PROMPT: Line by line, copy all of the data exactly.

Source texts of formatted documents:
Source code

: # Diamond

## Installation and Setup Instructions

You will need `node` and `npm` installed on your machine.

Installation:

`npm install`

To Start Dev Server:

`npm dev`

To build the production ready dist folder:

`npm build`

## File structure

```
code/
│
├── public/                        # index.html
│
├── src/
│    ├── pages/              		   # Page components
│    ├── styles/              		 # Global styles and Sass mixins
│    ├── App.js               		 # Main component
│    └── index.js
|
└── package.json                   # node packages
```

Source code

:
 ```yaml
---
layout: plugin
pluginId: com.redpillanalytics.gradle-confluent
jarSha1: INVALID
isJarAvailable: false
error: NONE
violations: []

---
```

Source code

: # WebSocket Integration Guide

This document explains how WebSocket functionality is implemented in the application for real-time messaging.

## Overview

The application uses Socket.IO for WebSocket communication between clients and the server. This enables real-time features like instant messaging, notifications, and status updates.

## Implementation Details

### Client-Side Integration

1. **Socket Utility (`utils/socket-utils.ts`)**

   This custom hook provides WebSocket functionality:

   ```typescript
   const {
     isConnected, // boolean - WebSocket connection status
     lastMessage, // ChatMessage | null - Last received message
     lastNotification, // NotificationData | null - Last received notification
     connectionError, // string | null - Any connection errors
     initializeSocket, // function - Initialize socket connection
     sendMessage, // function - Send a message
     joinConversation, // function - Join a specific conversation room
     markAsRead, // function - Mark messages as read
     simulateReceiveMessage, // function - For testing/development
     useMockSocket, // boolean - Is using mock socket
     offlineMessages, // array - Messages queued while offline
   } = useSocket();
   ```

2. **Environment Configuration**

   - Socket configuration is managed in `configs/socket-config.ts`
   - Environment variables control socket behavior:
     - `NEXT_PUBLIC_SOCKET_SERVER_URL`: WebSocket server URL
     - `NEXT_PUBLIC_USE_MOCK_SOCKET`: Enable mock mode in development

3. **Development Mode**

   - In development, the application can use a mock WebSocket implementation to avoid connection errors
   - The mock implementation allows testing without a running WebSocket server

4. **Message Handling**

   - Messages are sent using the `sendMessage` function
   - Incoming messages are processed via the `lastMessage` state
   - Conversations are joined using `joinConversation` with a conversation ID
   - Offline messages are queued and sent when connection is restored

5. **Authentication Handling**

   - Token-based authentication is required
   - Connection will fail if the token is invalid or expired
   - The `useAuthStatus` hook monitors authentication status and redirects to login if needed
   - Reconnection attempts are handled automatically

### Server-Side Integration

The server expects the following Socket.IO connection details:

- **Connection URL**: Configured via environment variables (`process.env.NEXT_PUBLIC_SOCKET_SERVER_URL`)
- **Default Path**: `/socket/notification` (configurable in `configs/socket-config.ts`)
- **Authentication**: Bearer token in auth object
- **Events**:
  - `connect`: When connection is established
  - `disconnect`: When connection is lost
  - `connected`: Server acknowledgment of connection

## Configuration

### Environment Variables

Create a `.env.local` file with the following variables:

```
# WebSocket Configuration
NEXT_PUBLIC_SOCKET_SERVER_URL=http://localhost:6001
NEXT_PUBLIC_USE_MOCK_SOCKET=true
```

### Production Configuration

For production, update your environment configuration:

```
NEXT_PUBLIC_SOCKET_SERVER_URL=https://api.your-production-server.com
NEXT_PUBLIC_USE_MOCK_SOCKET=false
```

RESULT:
Source code

: # Diamond

## Installation and Setup Instructions

You will need `node` and `npm` installed on your machine.

Installation:

`npm install`

To Start Dev Server:

`npm dev`

To build the production ready dist folder:

`npm build`

## File structure

```
code/
│
├── public/                        # index.html
│
├── src/
│    ├── pages/              		   # Page components
│    ├── styles/              		 # Global styles and Sass mixins
│    ├── App.js               		 # Main component
│    └── index.js
|
└── package.json                   # node packages
```

Source code

:
 ```yaml
---
layout: plugin
pluginId: com.redpillanalytics.gradle-confluent
jarSha1: INVALID
isJarAvailable: false
error: NONE
violations: []

---
```

Source code

: # WebSocket Integration Guide

This document explains how WebSocket functionality is implemented in the application for real-time messaging.

## Overview

The application uses Socket.IO for WebSocket communication between clients and the server. This enables real-time features like instant messaging, notifications, and status updates.

## Implementation Details

### Client-Side Integration

1. **Socket Utility (`utils/socket-utils.ts`)**

   This custom hook provides WebSocket functionality:

   ```typescript
   const {
     isConnected, // boolean - WebSocket connection status
     lastMessage, // ChatMessage | null - Last received message
     lastNotification, // NotificationData | null - Last received notification
     connectionError, // string | null - Any connection errors
     initializeSocket, // function - Initialize socket connection
     sendMessage, // function - Send a message
     joinConversation, // function - Join a specific conversation room
     markAsRead, // function - Mark messages as read
     simulateReceiveMessage, // function - For testing/development
     useMockSocket, // boolean - Is using mock socket
     offlineMessages, // array - Messages queued while offline
   } = useSocket();
   ```

2. **Environment Configuration**

   - Socket configuration is managed in `configs/socket-config.ts`
   - Environment variables control socket behavior:
     - `NEXT_PUBLIC_SOCKET_SERVER_URL`: WebSocket server URL
     - `NEXT_PUBLIC_USE_MOCK_SOCKET`: Enable mock mode in development

3. **Development Mode**

   - In development, the application can use a mock WebSocket implementation to avoid connection errors
   - The mock implementation allows testing without a running WebSocket server

4. **Message Handling**

   - Messages are sent using the `sendMessage` function
   - Incoming messages are processed via the `lastMessage` state
   - Conversations are joined using `joinConversation` with a conversation ID
   - Offline messages are queued and sent when connection is restored

5. **Authentication Handling**

   - Token-based authentication is required
   - Connection will fail if the token is invalid or expired
   - The `useAuthStatus` hook monitors authentication status and redirects to login if needed
   - Reconnection attempts are handled automatically

### Server-Side Integration

The server expects the following Socket.IO connection details:

- **Connection URL**: Configured via environment variables (`process.env.NEXT_PUBLIC_SOCKET_SERVER_URL`)
- **Default Path**: `/socket/notification` (configurable in `configs/socket-config.ts`)
- **Authentication**: Bearer token in auth object
- **Events**:
  - `connect`: When connection is established
  - `disconnect`: When connection is lost
  - `connected`: Server acknowledgment of connection

## Configuration

### Environment Variables

Create a `.env.local` file with the following variables:

```
# WebSocket Configuration
NEXT_PUBLIC_SOCKET_SERVER_URL=http://localhost:6001
NEXT_PUBLIC_USE_MOCK_SOCKET=true
```

### Production Configuration

For production, update your environment configuration:

```
NEXT_PUBLIC_SOCKET_SERVER_URL=https://api.your-production-server.com
NEXT_PUBLIC_USE_MOCK_SOCKET=false
```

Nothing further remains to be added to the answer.